Krimis gibt’s in rauen Mengen. Kann man mögen, lieben oder uninteressant finden. Hier geht es aber neben dem eigentlichen Krimi eben auch um die beiden Menschen und ihre Beziehung, was nochmal cooler, aber auch nicht einzigartig ist. Zusätzlich und am eindrücklichsten sind daher die Schilderungen des Alltags in London 1968.

Klar kenne ich die Musik aus der Zeit, kenne die Busse, die Farben, die Klamotten und das Lebensgefühl der einen Seite, und mag es. Shaw schafft es aber, mir neben dem klischeehaften und oft positivem Bild des Swinging London und der aufsteigenden Hippie-Ära plötzlich die andere, die düstere und realistische Seite zu zeigen, die der Arbeiter und einer in jeder Generation festgefahrenen Gesellschaft. Und weiter noch zeigt er mir all die Ecken und Kanten innerhalb des Swinging London, zeigt mir, dass nicht alles geil und schön und neu war, sondern eben auch anstrengend und manipulativ und verstörend und gewaltsam.

Der Krimi in Kings of London läuft bei mir nebenher. Aber das Zwischenmenschliche und Shaws Abbild von 1969, extrem lesenswert. Ich freue mich auf den letzten Teil der Trilogie, kommt Ende des Jahres.

Achja, Kleinigkeit, aber: Während das Cover und die CI sehr schön sind, verstehe ich zwei Sachen nicht: Warum wird der englische Originaltitel („House of Knives“) durch einen anderen englischen Titel ersetzt?

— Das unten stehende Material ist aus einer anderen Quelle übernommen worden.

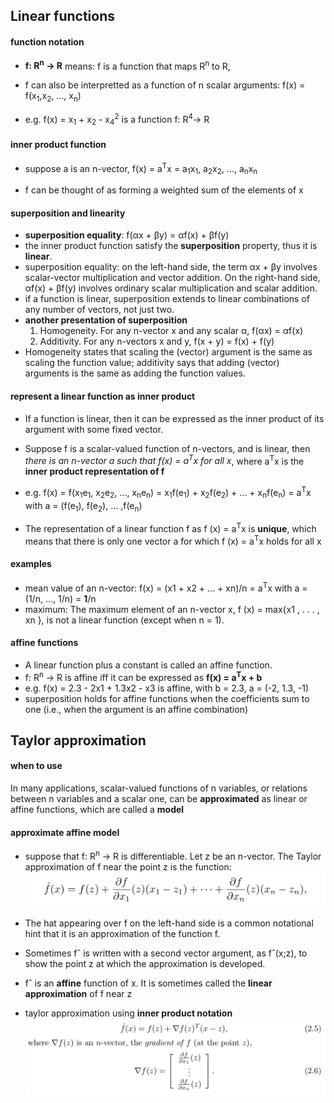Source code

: ## Linear functions

#### function notation
* **f: R<sup>n</sup> -> R** means:  f is a function that maps R<sup>n</sup> to R, 

* f can also be interpretted as a function of n scalar arguments: 
    f(x) = f(x<sub>1</sub>,x<sub>2</sub>, ..., x<sub>n</sub>)

* e.g. 
    f(x) = x<sub>1</sub> + x<sub>2</sub> - x<sub>4</sub><sup>2</sup> 
    is a function f: R<sup>4</sup>-> R

#### inner product function
* suppose a is an n-vector, f(x) = a<sup>T</sup>x = a<sub>1</sub>x<sub>1</sub>, a<sub>2</sub>x<sub>2</sub>, ..., a<sub>n</sub>x<sub>n</sub> 

* f can be thought of as forming a weighted sum of the elements of x 

#### superposition and linearity
* **superposition equality**: f(αx + βy) = αf(x) + βf(y)
* the inner product function satisfy the **superposition** property, thus it is **linear**. 
* superposition equality: on the left-hand side, the term αx + βy involves scalar-vector multiplication and vector addition. On the right-hand side, αf(x) + βf(y) involves ordinary scalar multiplication and scalar addition.
* if a function is linear, superposition extends to linear combinations of any number of vectors, not just two. 
* **another presentation of superposition**
    1. Homogeneity. For any n-vector x and any scalar α, f(αx) = αf(x)
    1. Additivity. For any n-vectors x and y, f(x + y) = f(x) + f(y)
* Homogeneity states that scaling the (vector) argument is the same as scaling the function value; additivity says that adding (vector) arguments is the same as adding the function values.

#### represent a linear function as inner product 
* If a function is linear, then it can be expressed as the inner product of its argument with some fixed vector.
* Suppose f is a scalar-valued function of n-vectors, and is linear, then *there is an n-vector a such that f(x) = a<sup>T</sup>x for all x*, where a<sup>T</sup>x is the **inner product representation of f**
* e.g. f(x) = f(x<sub>1</sub>e<sub>1</sub>, x<sub>2</sub>e<sub>2</sub>, ..., x<sub>n</sub>e<sub>n</sub>) 
    = x<sub>1</sub>f(e<sub>1</sub>) + x<sub>2</sub>f(e<sub>2</sub>) + ... + x<sub>n</sub>f(e<sub>n</sub>) 
    = a<sup>T</sup>x
    with a = (f(e<sub>1</sub>), f(e<sub>2</sub>), ... ,f(e<sub>n</sub>) 

* The representation of a linear function f as f (x) = a<sup>T</sup>x is **unique**, which means that there is only one vector a for which f (x) = a<sup>T</sup>x holds for all x

#### examples 
* mean value of an n-vector: 
    f(x) = (x1 + x2 + ... + xn)/n
         = a<sup>T</sup>x with a = (1/n, ..., 1/n) = **1**/n
* maximum: 
    The maximum element of an n-vector x, f (x) = max{x1 , . . . , xn }, is not a linear function (except when n = 1).

#### affine functions 
* A linear function plus a constant is called an affine function.
* f: R<sup>n</sup> -> R is affine iff it can be expressed as **f(x) = a<sup>T</sup>x + b**
* e.g. f(x) = 2.3 - 2x1 + 1.3x2 - x3 is affine, with b = 2.3, a = (-2, 1.3, -1)
* superposition holds for affine functions when the coefficients sum to one (i.e., when the argument is an affine combination)


## Taylor approximation
#### when to use
In many applications, scalar-valued functions of n variables, or relations between n variables and a scalar one, can be **approximated** as linear or affine functions, which are called a **model**

#### approximate affine model
* suppose that f: R<sup>n</sup> -> R is differentiable. Let z be an n-vector. The Taylor approximation of f near the point z is the function: 
![Taylor approximation](taylor.png)

* The hat appearing over f on the left-hand side is a common notational hint that it is an approximation of the function f.

* Sometimes fˆ is written with a second vector argument, as fˆ(x;z), to show the point z at which the approximation is developed.

* fˆ is an **affine** function of x. It is sometimes called the **linear approximation** of f near z

* taylor approximation using **inner product notation** 
![inner product](inner.png)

Und warum macht sich keiner die Mühe, den Klappentext über den Autoren zumindest an dieses Buch anzupassen? Es ist einfach exakt der Gleiche des ersten Teils.

Kings of London von William Shaw wurde übersetzt von Conny Lösch und erschien bei Suhrkamp. Der Verlag hat mir ein Rezensionsexemplar zur Verfügung gestellt.